When the conduct of the company cannot be attributed with certainty to be due to any one cause, it will be absurd to rely on it as operating as estoppel, especially when the bank itself had no power to transfer the shares from the names of the plaintiffs in the absence of duly completed and stamped transfer deeds presented to it with an application for transfer. It must be remembered the even when the bank illegally ordered the transfer of these shares in the name of the third defendant (not second defendant), after the first plaintiff again became the managing director and chairman for a short spell, there were no duly completed stamped transfer deeds and an application for registering the transfer before the bank.
The plaintiffs never wrote to the bank directly for months, after the call for Rs. 9 per share was received by them, and corresponded only personally with the fraudulent second defendant. The first letter of the plaintiffs to the bank was only Ex. P. 20, on End December 1947, three months after the call was received. the fact that the dividend on the 1668 shares was given by "he bank to the third defendant, the mortgagee, on behalf of the second defendant, who had purchased the shares under Ex. P. 1 and mortgaged them to defendant 3, will not amount to any conduct on the part of the bank operating as estoppel, as it is clear that banks in such circumstances, usually give dividends to such mortgagees after taking indemnity bonds from them.

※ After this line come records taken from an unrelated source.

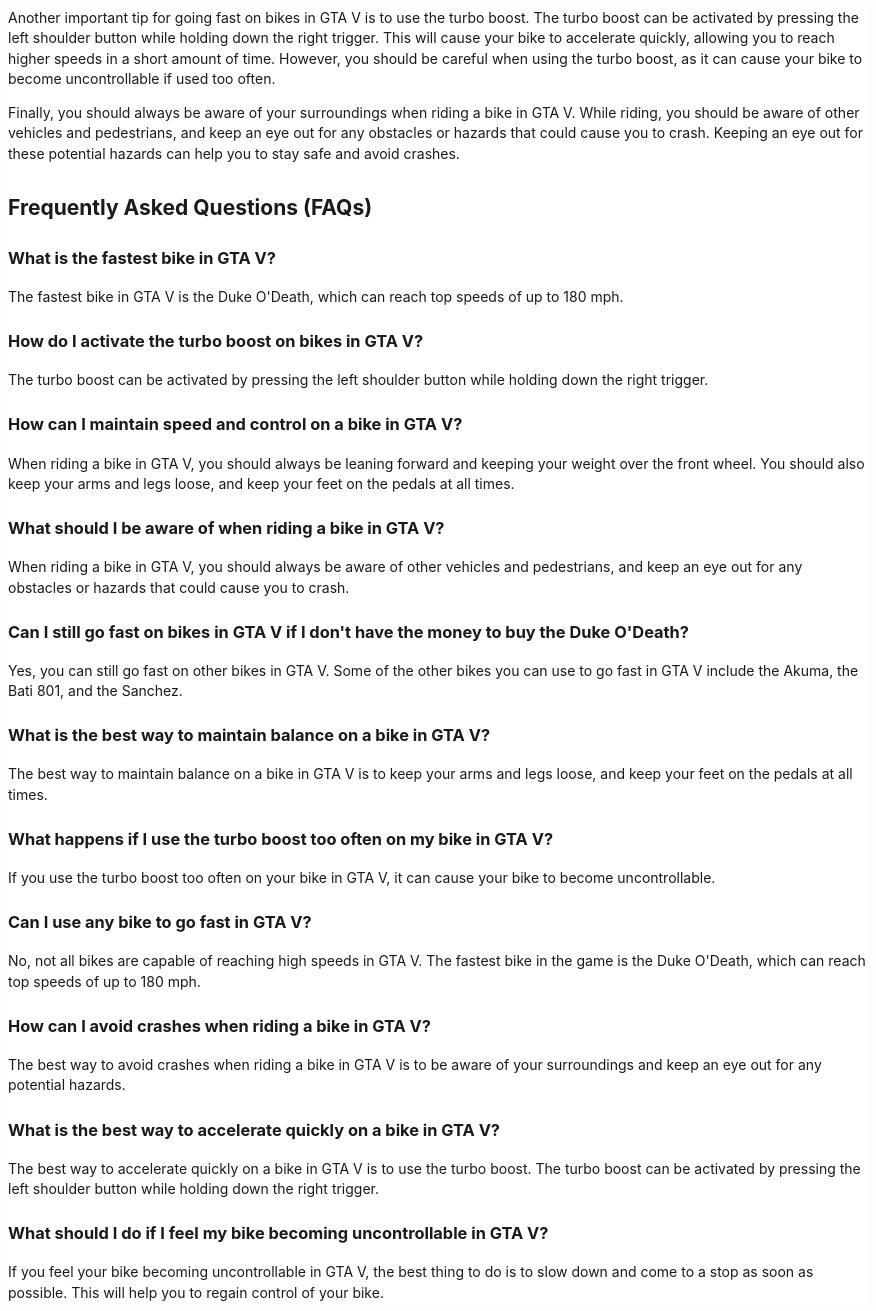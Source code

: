 <p>Another important tip for going fast on bikes in GTA V is to use the turbo boost. The turbo boost can be activated by pressing the left shoulder button while holding down the right trigger. This will cause your bike to accelerate quickly, allowing you to reach higher speeds in a short amount of time. However, you should be careful when using the turbo boost, as it can cause your bike to become uncontrollable if used too often.</p>

<p>Finally, you should always be aware of your surroundings when riding a bike in GTA V. While riding, you should be aware of other vehicles and pedestrians, and keep an eye out for any obstacles or hazards that could cause you to crash. Keeping an eye out for these potential hazards can help you to stay safe and avoid crashes.</p>

<h2>Frequently Asked Questions (FAQs)</h2>

<h3>What is the fastest bike in GTA V?</h3>
<p>The fastest bike in GTA V is the Duke O'Death, which can reach top speeds of up to 180 mph.</p>

<h3>How do I activate the turbo boost on bikes in GTA V?</h3>
<p>The turbo boost can be activated by pressing the left shoulder button while holding down the right trigger.</p>

<h3>How can I maintain speed and control on a bike in GTA V?</h3>
<p>When riding a bike in GTA V, you should always be leaning forward and keeping your weight over the front wheel. You should also keep your arms and legs loose, and keep your feet on the pedals at all times.</p>

<h3>What should I be aware of when riding a bike in GTA V?</h3>
<p>When riding a bike in GTA V, you should always be aware of other vehicles and pedestrians, and keep an eye out for any obstacles or hazards that could cause you to crash.</p>

<h3>Can I still go fast on bikes in GTA V if I don't have the money to buy the Duke O'Death?</h3>
<p>Yes, you can still go fast on other bikes in GTA V. Some of the other bikes you can use to go fast in GTA V include the Akuma, the Bati 801, and the Sanchez.</p>

<h3>What is the best way to maintain balance on a bike in GTA V?</h3>
<p>The best way to maintain balance on a bike in GTA V is to keep your arms and legs loose, and keep your feet on the pedals at all times.</p>

<h3>What happens if I use the turbo boost too often on my bike in GTA V?</h3>
<p>If you use the turbo boost too often on your bike in GTA V, it can cause your bike to become uncontrollable.</p>

<h3>Can I use any bike to go fast in GTA V?</h3>
<p>No, not all bikes are capable of reaching high speeds in GTA V. The fastest bike in the game is the Duke O'Death, which can reach top speeds of up to 180 mph.</p>

<h3>How can I avoid crashes when riding a bike in GTA V?</h3>
<p>The best way to avoid crashes when riding a bike in GTA V is to be aware of your surroundings and keep an eye out for any potential hazards.</p>

<h3>What is the best way to accelerate quickly on a bike in GTA V?</h3>
<p>The best way to accelerate quickly on a bike in GTA V is to use the turbo boost. The turbo boost can be activated by pressing the left shoulder button while holding down the right trigger.</p>

<h3>What should I do if I feel my bike becoming uncontrollable in GTA V?</h3>
<p>If you feel your bike becoming uncontrollable in GTA V, the best thing to do is to slow down and come to a stop as soon as possible. This will help you to regain control of your bike.</p>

35. The rights of the plaintiffs, if any, against defendants 2, 3 and 4 may remain intact, subject to limitation, but that will not be relevant to this petition for rectification. In the end, therefore, we set aside the judgment and decree of Ramaswami Gounder J. in C. S. No. 525 of 1948 and Appln, No. 1229 of 1951, and direct the name of the second defendant to be removed from the list of shareholders, in the register of shareholders kept by the bank, in respect, of these 1688 shares, and direct the names of the plaintiffs to be put back in the register as shareholders (now contributories). In peculiar circumstances, we direct all the parties to bear their own costs in both the suit and petition before the lower court and in this appeal, the Official Liquidators of the company being allowed to draw out their costs, including an advocate fee of Rs. 1000 in the lower Court, and Rs. 1500 here, from the assets of the Blank.